● **Problem to solve**:
Every line of the material below that contains the string "after" must appear in the answer.

[[ Data in this exercise, beginning ]]

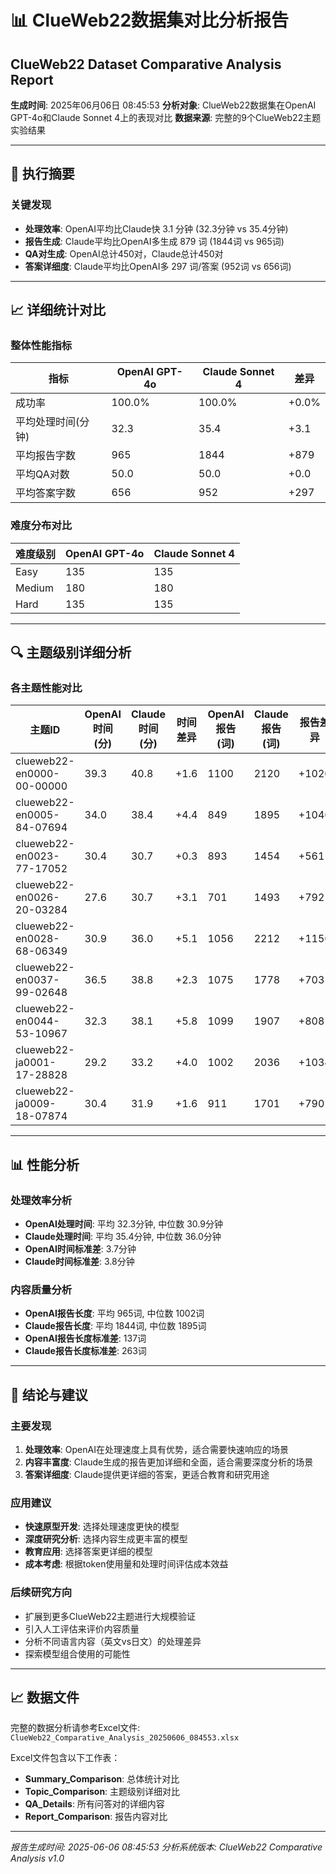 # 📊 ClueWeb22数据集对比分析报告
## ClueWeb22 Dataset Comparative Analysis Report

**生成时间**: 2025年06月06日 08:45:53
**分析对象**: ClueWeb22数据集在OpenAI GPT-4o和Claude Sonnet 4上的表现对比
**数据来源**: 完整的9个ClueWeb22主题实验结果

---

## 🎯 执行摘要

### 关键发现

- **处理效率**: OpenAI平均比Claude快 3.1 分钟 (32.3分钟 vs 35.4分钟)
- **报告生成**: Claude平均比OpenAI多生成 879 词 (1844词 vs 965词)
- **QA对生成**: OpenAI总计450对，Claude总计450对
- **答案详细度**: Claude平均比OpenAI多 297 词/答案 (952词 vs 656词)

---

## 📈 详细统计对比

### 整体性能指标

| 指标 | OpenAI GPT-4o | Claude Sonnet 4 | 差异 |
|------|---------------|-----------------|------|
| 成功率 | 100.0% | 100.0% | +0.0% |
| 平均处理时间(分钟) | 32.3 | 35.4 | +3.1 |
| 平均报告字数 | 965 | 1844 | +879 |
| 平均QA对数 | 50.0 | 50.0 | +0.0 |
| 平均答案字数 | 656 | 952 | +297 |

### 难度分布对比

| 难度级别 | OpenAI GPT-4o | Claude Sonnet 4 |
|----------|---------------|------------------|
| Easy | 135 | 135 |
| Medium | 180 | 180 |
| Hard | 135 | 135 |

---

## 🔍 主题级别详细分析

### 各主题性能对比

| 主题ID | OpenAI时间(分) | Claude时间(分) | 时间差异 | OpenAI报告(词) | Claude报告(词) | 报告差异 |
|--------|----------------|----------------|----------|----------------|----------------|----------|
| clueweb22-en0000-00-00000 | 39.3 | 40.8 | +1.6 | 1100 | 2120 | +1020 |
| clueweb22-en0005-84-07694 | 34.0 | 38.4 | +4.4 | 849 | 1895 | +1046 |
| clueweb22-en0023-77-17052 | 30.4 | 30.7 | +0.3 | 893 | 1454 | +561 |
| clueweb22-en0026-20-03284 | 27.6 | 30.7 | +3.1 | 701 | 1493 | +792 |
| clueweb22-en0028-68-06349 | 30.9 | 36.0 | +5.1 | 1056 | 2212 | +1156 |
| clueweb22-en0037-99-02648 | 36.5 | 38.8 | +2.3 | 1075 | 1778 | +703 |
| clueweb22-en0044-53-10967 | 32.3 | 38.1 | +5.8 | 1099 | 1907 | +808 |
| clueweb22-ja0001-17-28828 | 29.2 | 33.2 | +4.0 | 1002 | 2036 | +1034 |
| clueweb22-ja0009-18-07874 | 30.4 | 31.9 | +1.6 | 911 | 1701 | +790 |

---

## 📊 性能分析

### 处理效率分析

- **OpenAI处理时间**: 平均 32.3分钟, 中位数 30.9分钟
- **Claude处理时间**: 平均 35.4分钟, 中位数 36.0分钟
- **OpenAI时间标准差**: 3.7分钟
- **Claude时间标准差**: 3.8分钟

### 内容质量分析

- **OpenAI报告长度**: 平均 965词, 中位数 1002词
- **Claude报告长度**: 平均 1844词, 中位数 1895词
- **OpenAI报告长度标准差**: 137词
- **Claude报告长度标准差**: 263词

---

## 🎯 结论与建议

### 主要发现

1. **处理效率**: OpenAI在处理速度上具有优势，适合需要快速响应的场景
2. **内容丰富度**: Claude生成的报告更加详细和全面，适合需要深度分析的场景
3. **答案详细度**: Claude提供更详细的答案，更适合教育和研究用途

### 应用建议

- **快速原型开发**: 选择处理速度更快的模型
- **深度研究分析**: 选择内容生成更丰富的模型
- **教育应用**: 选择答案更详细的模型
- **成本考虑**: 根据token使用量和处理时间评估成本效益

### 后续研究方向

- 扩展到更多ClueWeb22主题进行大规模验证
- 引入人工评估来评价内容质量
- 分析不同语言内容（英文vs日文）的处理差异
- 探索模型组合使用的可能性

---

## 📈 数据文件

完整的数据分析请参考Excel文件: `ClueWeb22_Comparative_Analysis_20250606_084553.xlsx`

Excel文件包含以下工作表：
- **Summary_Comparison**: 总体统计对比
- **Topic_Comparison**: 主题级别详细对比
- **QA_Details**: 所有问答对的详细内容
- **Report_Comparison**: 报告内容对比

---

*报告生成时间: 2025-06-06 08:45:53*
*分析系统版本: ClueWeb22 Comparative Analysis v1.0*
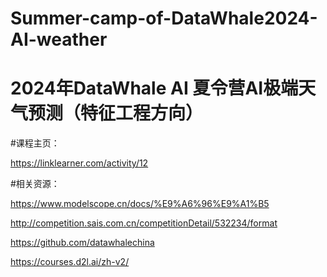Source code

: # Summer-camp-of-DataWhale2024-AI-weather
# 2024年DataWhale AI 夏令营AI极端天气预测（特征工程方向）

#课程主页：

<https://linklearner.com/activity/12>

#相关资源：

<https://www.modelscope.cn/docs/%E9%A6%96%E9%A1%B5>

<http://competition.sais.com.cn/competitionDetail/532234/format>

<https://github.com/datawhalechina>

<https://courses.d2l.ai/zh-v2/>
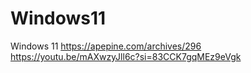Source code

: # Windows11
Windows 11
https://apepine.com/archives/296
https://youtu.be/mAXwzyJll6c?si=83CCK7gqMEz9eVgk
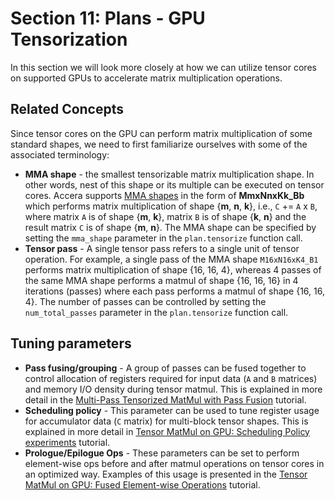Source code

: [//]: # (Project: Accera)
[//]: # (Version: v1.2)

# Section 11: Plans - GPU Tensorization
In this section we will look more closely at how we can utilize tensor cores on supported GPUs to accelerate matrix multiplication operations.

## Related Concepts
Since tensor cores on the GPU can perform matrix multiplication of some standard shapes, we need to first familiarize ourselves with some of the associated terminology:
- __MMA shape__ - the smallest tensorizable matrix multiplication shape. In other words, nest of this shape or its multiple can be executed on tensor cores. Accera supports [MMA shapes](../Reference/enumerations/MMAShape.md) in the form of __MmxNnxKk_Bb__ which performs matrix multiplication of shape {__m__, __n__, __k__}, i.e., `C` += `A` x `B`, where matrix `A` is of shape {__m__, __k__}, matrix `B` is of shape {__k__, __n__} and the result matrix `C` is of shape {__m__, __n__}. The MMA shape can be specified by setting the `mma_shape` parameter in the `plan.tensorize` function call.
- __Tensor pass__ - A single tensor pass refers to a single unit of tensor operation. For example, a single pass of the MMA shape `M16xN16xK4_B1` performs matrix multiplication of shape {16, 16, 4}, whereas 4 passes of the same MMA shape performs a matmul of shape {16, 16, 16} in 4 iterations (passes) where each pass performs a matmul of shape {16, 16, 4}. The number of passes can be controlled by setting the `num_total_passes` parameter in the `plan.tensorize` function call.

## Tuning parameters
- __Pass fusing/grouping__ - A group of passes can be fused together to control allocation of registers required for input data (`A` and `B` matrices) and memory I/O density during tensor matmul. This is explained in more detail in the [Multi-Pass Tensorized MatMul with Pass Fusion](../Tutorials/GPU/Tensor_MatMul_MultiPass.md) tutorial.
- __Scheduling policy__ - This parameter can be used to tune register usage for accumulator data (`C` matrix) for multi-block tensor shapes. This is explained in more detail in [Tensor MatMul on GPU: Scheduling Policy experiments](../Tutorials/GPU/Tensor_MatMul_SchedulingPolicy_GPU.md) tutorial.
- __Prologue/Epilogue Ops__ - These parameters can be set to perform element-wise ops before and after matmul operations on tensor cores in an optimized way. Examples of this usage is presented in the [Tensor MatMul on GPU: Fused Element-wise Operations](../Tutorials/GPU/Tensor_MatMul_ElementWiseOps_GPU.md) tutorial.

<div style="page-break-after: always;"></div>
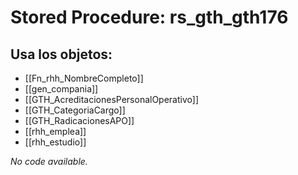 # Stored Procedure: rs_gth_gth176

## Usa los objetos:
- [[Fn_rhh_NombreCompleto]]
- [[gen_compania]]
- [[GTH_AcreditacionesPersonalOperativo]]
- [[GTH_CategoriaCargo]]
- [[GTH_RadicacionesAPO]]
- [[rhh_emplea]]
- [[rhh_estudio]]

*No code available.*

[[ Data in this exercise, end ]]
[[ Data in this exercise, beginning ]]

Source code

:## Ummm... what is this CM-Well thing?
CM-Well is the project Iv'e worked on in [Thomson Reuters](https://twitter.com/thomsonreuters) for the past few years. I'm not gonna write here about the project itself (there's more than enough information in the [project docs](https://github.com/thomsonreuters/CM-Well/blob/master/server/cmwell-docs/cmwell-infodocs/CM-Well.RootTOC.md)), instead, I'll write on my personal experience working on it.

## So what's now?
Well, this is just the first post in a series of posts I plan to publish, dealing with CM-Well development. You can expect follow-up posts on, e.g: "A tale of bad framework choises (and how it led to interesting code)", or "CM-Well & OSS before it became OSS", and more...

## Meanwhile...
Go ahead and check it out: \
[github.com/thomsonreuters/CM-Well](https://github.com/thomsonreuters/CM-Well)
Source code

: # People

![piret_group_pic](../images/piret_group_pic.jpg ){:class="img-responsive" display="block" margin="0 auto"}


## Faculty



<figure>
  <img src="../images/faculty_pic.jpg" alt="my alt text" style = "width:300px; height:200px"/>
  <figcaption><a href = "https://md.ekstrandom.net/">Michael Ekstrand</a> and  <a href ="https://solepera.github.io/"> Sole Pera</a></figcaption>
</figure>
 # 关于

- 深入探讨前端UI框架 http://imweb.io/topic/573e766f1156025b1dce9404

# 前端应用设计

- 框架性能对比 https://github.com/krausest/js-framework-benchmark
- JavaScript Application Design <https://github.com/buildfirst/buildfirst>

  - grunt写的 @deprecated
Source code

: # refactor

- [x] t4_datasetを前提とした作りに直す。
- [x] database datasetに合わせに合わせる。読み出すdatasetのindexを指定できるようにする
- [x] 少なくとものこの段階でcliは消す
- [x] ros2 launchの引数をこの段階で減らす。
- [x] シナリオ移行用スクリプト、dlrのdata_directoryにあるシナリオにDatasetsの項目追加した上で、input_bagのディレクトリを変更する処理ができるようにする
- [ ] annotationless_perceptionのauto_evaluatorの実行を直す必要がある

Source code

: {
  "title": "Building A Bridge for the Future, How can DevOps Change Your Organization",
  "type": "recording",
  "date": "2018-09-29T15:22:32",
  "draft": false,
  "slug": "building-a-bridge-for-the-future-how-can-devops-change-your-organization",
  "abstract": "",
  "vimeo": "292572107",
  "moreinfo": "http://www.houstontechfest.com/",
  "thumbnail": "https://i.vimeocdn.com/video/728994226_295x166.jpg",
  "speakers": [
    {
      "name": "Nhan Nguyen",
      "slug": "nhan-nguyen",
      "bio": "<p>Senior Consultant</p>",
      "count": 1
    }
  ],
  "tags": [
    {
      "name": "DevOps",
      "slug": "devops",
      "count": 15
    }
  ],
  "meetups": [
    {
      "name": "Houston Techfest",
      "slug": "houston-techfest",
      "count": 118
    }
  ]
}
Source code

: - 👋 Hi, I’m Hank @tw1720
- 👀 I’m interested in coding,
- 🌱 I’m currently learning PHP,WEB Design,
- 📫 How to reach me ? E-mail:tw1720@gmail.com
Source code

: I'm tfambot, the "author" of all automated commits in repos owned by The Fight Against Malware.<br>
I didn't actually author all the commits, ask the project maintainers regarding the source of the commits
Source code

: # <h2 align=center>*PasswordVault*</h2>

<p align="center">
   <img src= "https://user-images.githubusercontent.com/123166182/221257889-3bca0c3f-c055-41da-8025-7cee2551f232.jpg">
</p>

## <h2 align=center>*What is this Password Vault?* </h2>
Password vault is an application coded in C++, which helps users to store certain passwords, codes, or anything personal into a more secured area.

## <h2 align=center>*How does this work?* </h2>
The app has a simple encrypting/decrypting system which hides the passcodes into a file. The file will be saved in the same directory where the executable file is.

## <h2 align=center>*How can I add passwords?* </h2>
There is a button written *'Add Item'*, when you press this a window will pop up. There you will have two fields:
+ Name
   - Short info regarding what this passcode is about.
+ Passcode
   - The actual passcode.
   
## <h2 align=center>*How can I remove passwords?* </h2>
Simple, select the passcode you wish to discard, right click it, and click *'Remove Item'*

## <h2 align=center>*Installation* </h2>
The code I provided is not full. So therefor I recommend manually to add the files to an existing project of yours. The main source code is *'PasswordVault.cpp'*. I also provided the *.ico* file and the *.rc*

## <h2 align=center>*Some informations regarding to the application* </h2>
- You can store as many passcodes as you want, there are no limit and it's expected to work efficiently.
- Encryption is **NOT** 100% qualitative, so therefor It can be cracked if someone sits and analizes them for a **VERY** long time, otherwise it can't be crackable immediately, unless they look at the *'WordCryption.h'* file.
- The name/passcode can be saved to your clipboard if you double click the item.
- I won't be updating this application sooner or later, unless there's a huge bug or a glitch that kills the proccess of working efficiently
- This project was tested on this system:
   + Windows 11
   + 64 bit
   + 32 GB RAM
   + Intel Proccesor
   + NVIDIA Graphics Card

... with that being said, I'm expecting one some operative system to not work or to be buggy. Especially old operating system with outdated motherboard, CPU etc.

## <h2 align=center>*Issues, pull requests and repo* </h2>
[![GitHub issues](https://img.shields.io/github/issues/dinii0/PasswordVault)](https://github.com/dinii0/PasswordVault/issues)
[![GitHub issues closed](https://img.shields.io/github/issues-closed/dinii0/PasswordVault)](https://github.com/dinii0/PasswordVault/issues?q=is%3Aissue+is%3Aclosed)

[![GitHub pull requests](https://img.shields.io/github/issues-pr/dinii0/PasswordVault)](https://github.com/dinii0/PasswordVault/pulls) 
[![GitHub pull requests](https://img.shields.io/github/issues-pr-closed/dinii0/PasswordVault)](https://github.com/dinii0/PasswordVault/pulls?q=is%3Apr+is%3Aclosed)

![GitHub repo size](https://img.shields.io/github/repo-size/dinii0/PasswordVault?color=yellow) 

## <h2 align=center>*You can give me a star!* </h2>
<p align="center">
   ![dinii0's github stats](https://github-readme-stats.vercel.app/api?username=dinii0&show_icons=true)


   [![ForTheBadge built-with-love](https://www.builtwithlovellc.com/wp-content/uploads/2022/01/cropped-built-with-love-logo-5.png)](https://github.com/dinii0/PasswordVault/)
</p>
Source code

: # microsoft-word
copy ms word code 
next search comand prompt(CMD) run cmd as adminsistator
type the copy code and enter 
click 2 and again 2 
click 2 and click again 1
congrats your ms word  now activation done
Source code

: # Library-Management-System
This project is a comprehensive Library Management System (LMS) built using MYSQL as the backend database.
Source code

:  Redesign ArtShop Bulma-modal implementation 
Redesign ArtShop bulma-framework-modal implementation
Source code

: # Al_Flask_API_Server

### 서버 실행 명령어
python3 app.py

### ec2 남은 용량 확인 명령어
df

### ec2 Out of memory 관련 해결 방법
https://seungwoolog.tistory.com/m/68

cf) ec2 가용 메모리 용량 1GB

[[ Data in this exercise, end ]]
[[ Data in this exercise, beginning ]]

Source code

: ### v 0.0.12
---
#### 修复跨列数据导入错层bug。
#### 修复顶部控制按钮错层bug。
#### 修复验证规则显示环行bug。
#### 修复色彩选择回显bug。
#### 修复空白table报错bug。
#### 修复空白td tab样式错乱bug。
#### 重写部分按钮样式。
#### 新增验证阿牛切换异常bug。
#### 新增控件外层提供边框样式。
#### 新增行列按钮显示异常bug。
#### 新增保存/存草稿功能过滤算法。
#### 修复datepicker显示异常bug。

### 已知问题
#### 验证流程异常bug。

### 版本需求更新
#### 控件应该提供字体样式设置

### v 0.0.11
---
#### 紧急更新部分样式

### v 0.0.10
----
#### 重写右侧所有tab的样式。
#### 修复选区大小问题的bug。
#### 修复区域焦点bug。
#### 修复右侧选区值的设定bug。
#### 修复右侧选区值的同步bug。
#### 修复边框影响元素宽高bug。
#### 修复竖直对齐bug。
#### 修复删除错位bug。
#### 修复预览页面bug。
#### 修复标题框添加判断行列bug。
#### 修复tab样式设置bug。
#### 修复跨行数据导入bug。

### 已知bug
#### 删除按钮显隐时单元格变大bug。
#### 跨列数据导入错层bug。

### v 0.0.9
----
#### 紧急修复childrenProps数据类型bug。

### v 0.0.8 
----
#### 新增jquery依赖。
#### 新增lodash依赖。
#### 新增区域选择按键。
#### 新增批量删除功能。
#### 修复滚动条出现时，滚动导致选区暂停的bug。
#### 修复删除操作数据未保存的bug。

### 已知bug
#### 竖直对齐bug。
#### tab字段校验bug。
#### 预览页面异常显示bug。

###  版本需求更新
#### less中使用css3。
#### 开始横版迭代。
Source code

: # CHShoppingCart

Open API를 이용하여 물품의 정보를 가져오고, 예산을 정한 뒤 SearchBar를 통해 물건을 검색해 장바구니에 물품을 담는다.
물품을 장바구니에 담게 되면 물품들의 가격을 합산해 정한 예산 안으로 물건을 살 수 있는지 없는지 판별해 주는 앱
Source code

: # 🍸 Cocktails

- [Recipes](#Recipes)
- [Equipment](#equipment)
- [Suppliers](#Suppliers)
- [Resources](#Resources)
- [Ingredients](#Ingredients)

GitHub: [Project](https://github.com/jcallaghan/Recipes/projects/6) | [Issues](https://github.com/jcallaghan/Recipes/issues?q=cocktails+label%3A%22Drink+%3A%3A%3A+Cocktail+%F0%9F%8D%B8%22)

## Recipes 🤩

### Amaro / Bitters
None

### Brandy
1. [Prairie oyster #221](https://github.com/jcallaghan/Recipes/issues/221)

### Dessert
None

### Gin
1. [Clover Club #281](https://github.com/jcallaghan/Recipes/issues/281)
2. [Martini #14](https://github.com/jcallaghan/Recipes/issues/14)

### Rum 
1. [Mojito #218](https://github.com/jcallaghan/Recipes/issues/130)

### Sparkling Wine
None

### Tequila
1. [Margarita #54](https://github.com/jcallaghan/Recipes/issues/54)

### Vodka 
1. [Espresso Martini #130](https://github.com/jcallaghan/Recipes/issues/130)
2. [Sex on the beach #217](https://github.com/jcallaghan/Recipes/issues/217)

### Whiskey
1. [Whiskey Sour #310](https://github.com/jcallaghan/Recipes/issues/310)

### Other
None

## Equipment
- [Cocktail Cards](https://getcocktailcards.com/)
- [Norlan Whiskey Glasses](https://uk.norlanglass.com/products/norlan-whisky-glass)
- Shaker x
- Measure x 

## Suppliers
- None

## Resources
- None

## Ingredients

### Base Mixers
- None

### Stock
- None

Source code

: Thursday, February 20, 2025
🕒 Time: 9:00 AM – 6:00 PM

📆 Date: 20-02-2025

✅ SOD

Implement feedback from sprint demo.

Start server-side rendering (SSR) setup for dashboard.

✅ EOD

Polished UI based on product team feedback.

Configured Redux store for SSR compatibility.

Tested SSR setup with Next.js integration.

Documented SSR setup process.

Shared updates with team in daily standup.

[[ Data in this exercise, end ]]

● **Answer space**:
- __Prologue/Epilogue Ops__ - These parameters can be set to perform element-wise ops before and after matmul operations on tensor cores in an optimized way. Examples of this usage is presented in the [Tensor MatMul on GPU: Fused Element-wise Operations](../Tutorials/GPU/Tensor_MatMul_ElementWiseOps_GPU.md) tutorial.
<div style="page-break-after: always;"></div>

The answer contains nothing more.